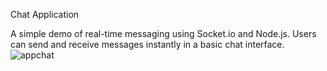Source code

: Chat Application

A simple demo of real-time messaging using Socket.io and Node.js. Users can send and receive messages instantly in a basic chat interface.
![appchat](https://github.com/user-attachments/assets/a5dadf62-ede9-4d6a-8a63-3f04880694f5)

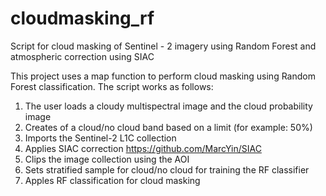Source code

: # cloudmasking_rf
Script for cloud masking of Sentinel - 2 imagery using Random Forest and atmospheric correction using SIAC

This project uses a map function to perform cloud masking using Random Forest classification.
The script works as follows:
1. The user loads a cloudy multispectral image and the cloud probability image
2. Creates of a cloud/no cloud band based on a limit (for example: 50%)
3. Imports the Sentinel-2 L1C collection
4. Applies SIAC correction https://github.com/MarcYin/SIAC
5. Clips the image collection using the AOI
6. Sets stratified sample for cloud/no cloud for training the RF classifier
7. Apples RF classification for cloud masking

==

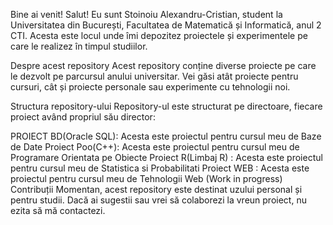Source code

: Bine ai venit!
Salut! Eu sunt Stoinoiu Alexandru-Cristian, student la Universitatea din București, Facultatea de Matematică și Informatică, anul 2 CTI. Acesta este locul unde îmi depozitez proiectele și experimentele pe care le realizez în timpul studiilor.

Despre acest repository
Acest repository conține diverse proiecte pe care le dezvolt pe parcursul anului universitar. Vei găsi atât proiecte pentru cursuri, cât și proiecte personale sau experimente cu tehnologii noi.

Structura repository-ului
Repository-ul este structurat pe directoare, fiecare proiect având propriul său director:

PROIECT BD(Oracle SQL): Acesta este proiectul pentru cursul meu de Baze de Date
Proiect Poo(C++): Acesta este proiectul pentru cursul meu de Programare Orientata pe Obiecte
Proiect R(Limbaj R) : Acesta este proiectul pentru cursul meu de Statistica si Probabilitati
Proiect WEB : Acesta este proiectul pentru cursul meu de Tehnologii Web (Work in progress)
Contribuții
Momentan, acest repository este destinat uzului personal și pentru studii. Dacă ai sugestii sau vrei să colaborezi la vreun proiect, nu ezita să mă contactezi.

==

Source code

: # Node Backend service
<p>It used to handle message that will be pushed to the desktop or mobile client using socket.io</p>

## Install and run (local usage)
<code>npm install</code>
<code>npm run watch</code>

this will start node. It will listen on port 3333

Goal of the exercise:
The entries above hold the needed span. Transcribe exactly the lines from the one with "Structura repository-ului" to the one with "Momentan, acest repository", both included.

Finished exercise:
Structura repository-ului
Repository-ul este structurat pe directoare, fiecare proiect având propriul său director:

PROIECT BD(Oracle SQL): Acesta este proiectul pentru cursul meu de Baze de Date
Proiect Poo(C++): Acesta este proiectul pentru cursul meu de Programare Orientata pe Obiecte
Proiect R(Limbaj R) : Acesta este proiectul pentru cursul meu de Statistica si Probabilitati
Proiect WEB : Acesta este proiectul pentru cursul meu de Tehnologii Web (Work in progress)
Contribuții
Momentan, acest repository este destinat uzului personal și pentru studii. Dacă ai sugestii sau vrei să colaborezi la vreun proiect, nu ezita să mă contactezi.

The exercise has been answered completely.